- **Exercise goal**: Strip out all images, then restate the data verbatim.

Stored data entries
BEGIN
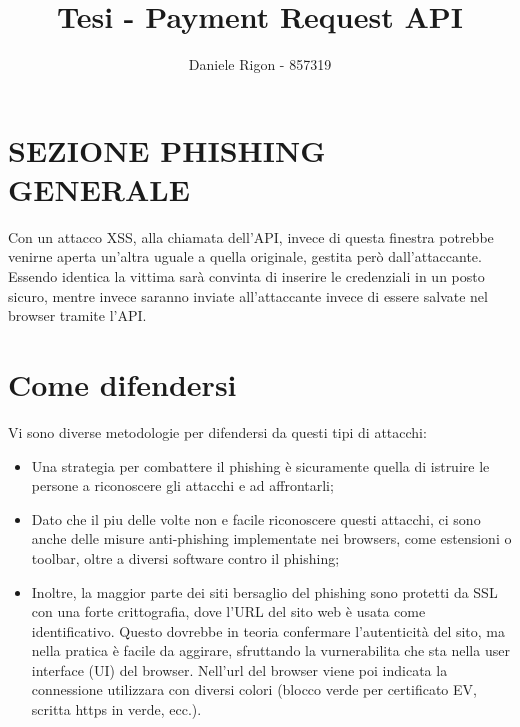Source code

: \documentclass[11pt ,a4paper , twoside , openright ]{article}
\author{
	Daniele Rigon - 857319 \\
}
\begin{document}
	
	\title{Tesi - Payment Request API}
	\maketitle
	\pagebreak	
	\tableofcontents

	\newpage
	\section{SEZIONE PHISHING GENERALE}
	Con un attacco XSS, alla chiamata dell'API, invece di questa finestra potrebbe venirne aperta un'altra uguale a quella originale, gestita però dall'attaccante. Essendo identica la vittima sarà convinta di inserire le credenziali in un posto sicuro, mentre invece saranno inviate all'attaccante invece di essere salvate nel browser tramite l'API.
	
	\section{Come difendersi}
	Vi sono diverse metodologie per difendersi da questi tipi di attacchi:
	\begin{itemize}
		\item Una strategia per combattere il phishing è sicuramente quella di istruire le persone a riconoscere gli attacchi e ad affrontarli;
		\item Dato che il piu delle volte non e facile riconoscere questi attacchi, ci sono anche delle misure anti-phishing implementate nei browsers, come estensioni o toolbar, oltre a diversi software contro il phishing;
		\item Inoltre, la maggior parte dei siti bersaglio del phishing sono protetti da SSL con una forte crittografia, dove l'URL del sito web è usata come identificativo. Questo dovrebbe in teoria confermare l'autenticità del sito, ma nella pratica è facile da aggirare, sfruttando la vurnerabilita che sta nella user interface (UI) del browser. Nell'url del browser viene poi indicata la connessione utilizzara con diversi colori (blocco verde per certificato EV, scritta https in verde, ecc.).
	\end{itemize}
\end{document}
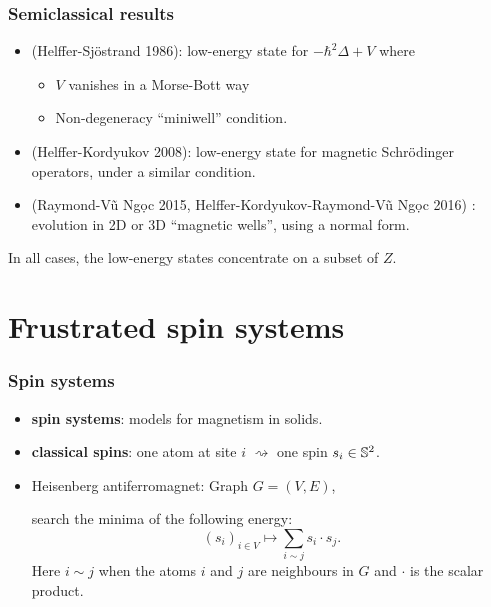 \documentclass[mathserif]{beamer}
\begin{document}
        \begin{frame}
          \frametitle{Semiclassical results}
          \begin{itemize}
          \item (Helffer-Sjöstrand 1986): low-energy state for
            $-\hbar^2\Delta+V$ where
            \begin{itemize}
            \item $V$ vanishes in a Morse-Bott way
            \item Non-degeneracy ``miniwell'' condition.
            \end{itemize}
            \item<2-> (Helffer-Kordyukov 2008): low-energy state for
              magnetic Schrödinger operators, under a similar
              condition.
              \item<3> (Raymond-Vũ Ng\d{o}c 2015,
                Helffer-Kordyukov-Raymond-Vũ Ng\d{o}c 2016) :
                evolution in 2D or 3D ``magnetic wells'', using a
                {\color{myorange} normal form}.
              \end{itemize}
              In all cases, the low-energy states concentrate on a
              subset of $Z$.
        \end{frame}

\section{Frustrated spin systems}

\begin{frame}
  \frametitle{Spin systems}
  \begin{itemize}
  \item<1-> {\bfseries spin systems}: models for magnetism in solids.
  \item<2-> {\bfseries classical spins}: one atom at site $i$
    $\rightsquigarrow$ one spin $s_i\in \S^2$.
  \item<3> Heisenberg antiferromagnet: Graph $G=(V,E)$,
    
    search the minima of the following energy:
    \[
      (s_i)_{i\in V}\mapsto\sum_{i\sim j}s_i\cdot s_j.
    \]
    Here $i\sim j$ when the atoms $i$ and $j$ are neighbours in $G$
    and $\cdot$ is the scalar product.
  \end{itemize}
\end{frame}
\end{document}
END
- **Solution to this exercise**:
Source code

: \documentclass[11pt ,a4paper , twoside , openright ]{article}
\author{
	Daniele Rigon - 857319 \\
}
\begin{document}
	
	\title{Tesi - Payment Request API}
	\maketitle
	\pagebreak	
	\tableofcontents

	\newpage
	\section{SEZIONE PHISHING GENERALE}
	Con un attacco XSS, alla chiamata dell'API, invece di questa finestra potrebbe venirne aperta un'altra uguale a quella originale, gestita però dall'attaccante. Essendo identica la vittima sarà convinta di inserire le credenziali in un posto sicuro, mentre invece saranno inviate all'attaccante invece di essere salvate nel browser tramite l'API.
	
	\section{Come difendersi}
	Vi sono diverse metodologie per difendersi da questi tipi di attacchi:
	\begin{itemize}
		\item Una strategia per combattere il phishing è sicuramente quella di istruire le persone a riconoscere gli attacchi e ad affrontarli;
		\item Dato che il piu delle volte non e facile riconoscere questi attacchi, ci sono anche delle misure anti-phishing implementate nei browsers, come estensioni o toolbar, oltre a diversi software contro il phishing;
		\item Inoltre, la maggior parte dei siti bersaglio del phishing sono protetti da SSL con una forte crittografia, dove l'URL del sito web è usata come identificativo. Questo dovrebbe in teoria confermare l'autenticità del sito, ma nella pratica è facile da aggirare, sfruttando la vurnerabilita che sta nella user interface (UI) del browser. Nell'url del browser viene poi indicata la connessione utilizzara con diversi colori (blocco verde per certificato EV, scritta https in verde, ecc.).
	\end{itemize}
\end{document}
 \documentclass[mathserif]{beamer}
\begin{document}
        \begin{frame}
          \frametitle{Semiclassical results}
          \begin{itemize}
          \item (Helffer-Sjöstrand 1986): low-energy state for
            $-\hbar^2\Delta+V$ where
            \begin{itemize}
            \item $V$ vanishes in a Morse-Bott way
            \item Non-degeneracy ``miniwell'' condition.
            \end{itemize}
            \item<2-> (Helffer-Kordyukov 2008): low-energy state for
              magnetic Schrödinger operators, under a similar
              condition.
              \item<3> (Raymond-Vũ Ng\d{o}c 2015,
                Helffer-Kordyukov-Raymond-Vũ Ng\d{o}c 2016) :
                evolution in 2D or 3D ``magnetic wells'', using a
                {\color{myorange} normal form}.
              \end{itemize}
              In all cases, the low-energy states concentrate on a
              subset of $Z$.
        \end{frame}

\section{Frustrated spin systems}

\begin{frame}
  \frametitle{Spin systems}
  \begin{itemize}
  \item<1-> {\bfseries spin systems}: models for magnetism in solids.
  \item<2-> {\bfseries classical spins}: one atom at site $i$
    $\rightsquigarrow$ one spin $s_i\in \S^2$.
  \item<3> Heisenberg antiferromagnet: Graph $G=(V,E)$,
    
    search the minima of the following energy:
    \[
      (s_i)_{i\in V}\mapsto\sum_{i\sim j}s_i\cdot s_j.
    \]
    Here $i\sim j$ when the atoms $i$ and $j$ are neighbours in $G$
    and $\cdot$ is the scalar product.
  \end{itemize}
\end{frame}
\end{document}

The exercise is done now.